### TASK ITEM
Taking the line that contains "- Bulk emails" as the starting point, give again exactly every line up to and including the last line of the records below.

(Stored data)
_____

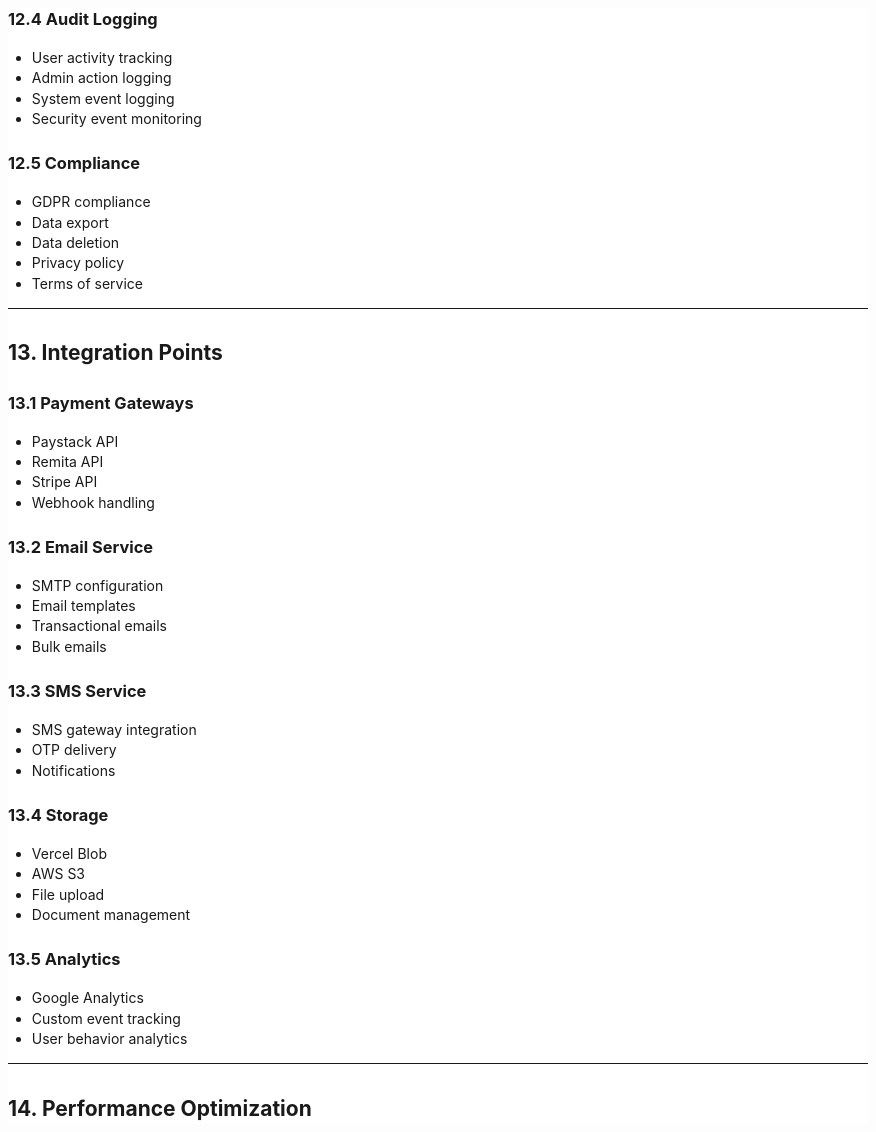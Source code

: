### 12.4 Audit Logging
- User activity tracking
- Admin action logging
- System event logging
- Security event monitoring

### 12.5 Compliance
- GDPR compliance
- Data export
- Data deletion
- Privacy policy
- Terms of service

---

## 13. Integration Points

### 13.1 Payment Gateways
- Paystack API
- Remita API
- Stripe API
- Webhook handling

### 13.2 Email Service
- SMTP configuration
- Email templates
- Transactional emails
- Bulk emails

### 13.3 SMS Service
- SMS gateway integration
- OTP delivery
- Notifications

### 13.4 Storage
- Vercel Blob
- AWS S3
- File upload
- Document management

### 13.5 Analytics
- Google Analytics
- Custom event tracking
- User behavior analytics

---

## 14. Performance Optimization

_____

### OUTPUT
- Bulk emails

### 13.3 SMS Service
- SMS gateway integration
- OTP delivery
- Notifications

### 13.4 Storage
- Vercel Blob
- AWS S3
- File upload
- Document management

### 13.5 Analytics
- Google Analytics
- Custom event tracking
- User behavior analytics

---

## 14. Performance Optimization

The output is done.